- [Work to be completed]:
Start at the line in the entries below that contains "considered, where we", stop at the line that contains "Both representations allow", and output exactly the lines in that span, both ends included.

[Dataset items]
════════════════════

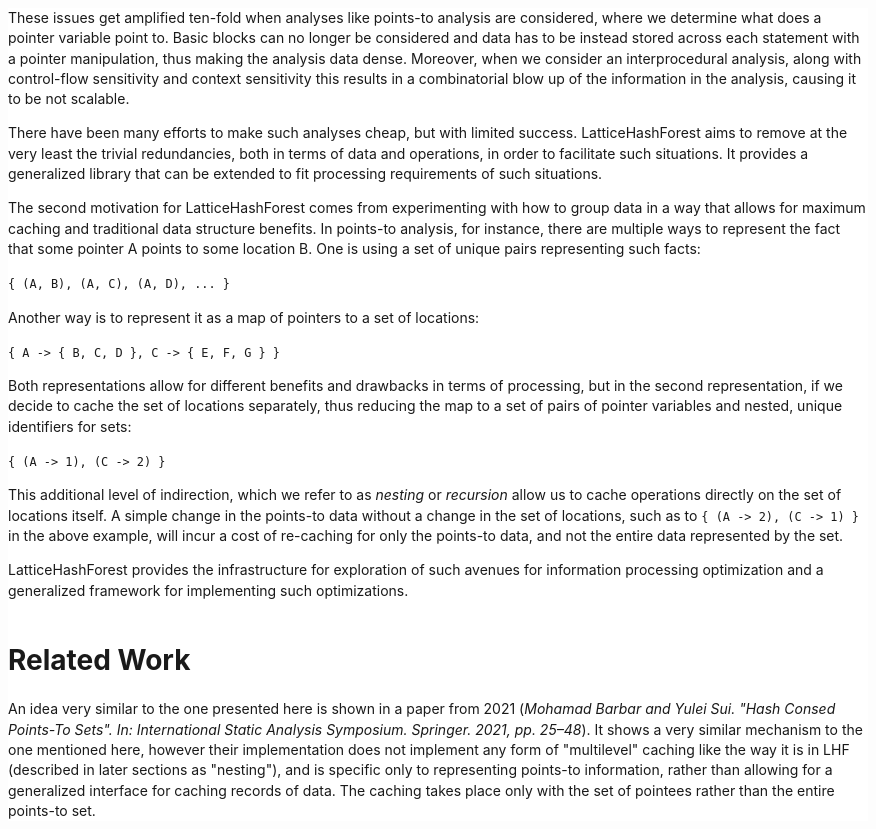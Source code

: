 These issues get amplified ten-fold when analyses like points-to analysis are
considered, where we determine what does a pointer variable point to. Basic
blocks can no longer be considered and data has to be instead stored across
each statement with a pointer manipulation, thus making the analysis data dense.
Moreover, when we consider an interprocedural analysis, along with control-flow
sensitivity and context sensitivity this results in a combinatorial blow up of
the information in the analysis, causing it to be not scalable.

There have been many efforts to make such analyses cheap, but with limited
success. LatticeHashForest aims to remove at the very least the trivial
redundancies, both in terms of data and operations, in order to facilitate
such situations. It provides a generalized library that can be extended to
fit processing requirements of such situations.

The second motivation for LatticeHashForest comes from experimenting with how to
group data in a way that allows for maximum caching and traditional data
structure benefits. In points-to analysis, for instance, there are multiple ways
to represent the fact that some pointer A points to some location B. One is
using a set of unique pairs representing such facts:

```
{ (A, B), (A, C), (A, D), ... }
```

Another way is to represent it as a map of pointers to a set of locations:

```
{ A -> { B, C, D }, C -> { E, F, G } }
```

Both representations allow for different benefits and drawbacks in terms of
processing, but in the second representation, if we decide to cache the set of
locations separately, thus reducing the map to a set of pairs of pointer
variables and nested, unique identifiers for sets:

```
{ (A -> 1), (C -> 2) }
```

This additional level of indirection, which we refer to as *nesting* or
*recursion* allow us to cache operations directly on the set of locations
itself. A simple change in the points-to data without a change in the set of
locations, such as to `{ (A -> 2), (C -> 1) }` in the above example, will incur
a cost of re-caching for only the points-to data, and not the entire data
represented by the set.

LatticeHashForest provides the infrastructure for exploration of such avenues
for information processing optimization and a generalized framework for
implementing such optimizations.

# Related Work

An idea very similar to the one presented here is shown in a paper from 2021
(*Mohamad Barbar and Yulei Sui. "Hash Consed Points-To Sets". In: International
Static Analysis Symposium. Springer. 2021, pp. 25–48*). It shows a very similar
mechanism to the one mentioned here, however their implementation does not
implement any form of "multilevel" caching like the way it is in LHF (described
in later sections as "nesting"), and is specific only to representing points-to
information, rather than allowing for a generalized interface for caching
records of data. The caching takes place only with the set of pointees rather
than the entire points-to set.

════════════════════

- [Response below]:
considered, where we determine what does a pointer variable point to. Basic
blocks can no longer be considered and data has to be instead stored across
each statement with a pointer manipulation, thus making the analysis data dense.
Moreover, when we consider an interprocedural analysis, along with control-flow
sensitivity and context sensitivity this results in a combinatorial blow up of
the information in the analysis, causing it to be not scalable.

There have been many efforts to make such analyses cheap, but with limited
success. LatticeHashForest aims to remove at the very least the trivial
redundancies, both in terms of data and operations, in order to facilitate
such situations. It provides a generalized library that can be extended to
fit processing requirements of such situations.

The second motivation for LatticeHashForest comes from experimenting with how to
group data in a way that allows for maximum caching and traditional data
structure benefits. In points-to analysis, for instance, there are multiple ways
to represent the fact that some pointer A points to some location B. One is
using a set of unique pairs representing such facts:

```
{ (A, B), (A, C), (A, D), ... }
```

Another way is to represent it as a map of pointers to a set of locations:

```
{ A -> { B, C, D }, C -> { E, F, G } }
```

Both representations allow for different benefits and drawbacks in terms of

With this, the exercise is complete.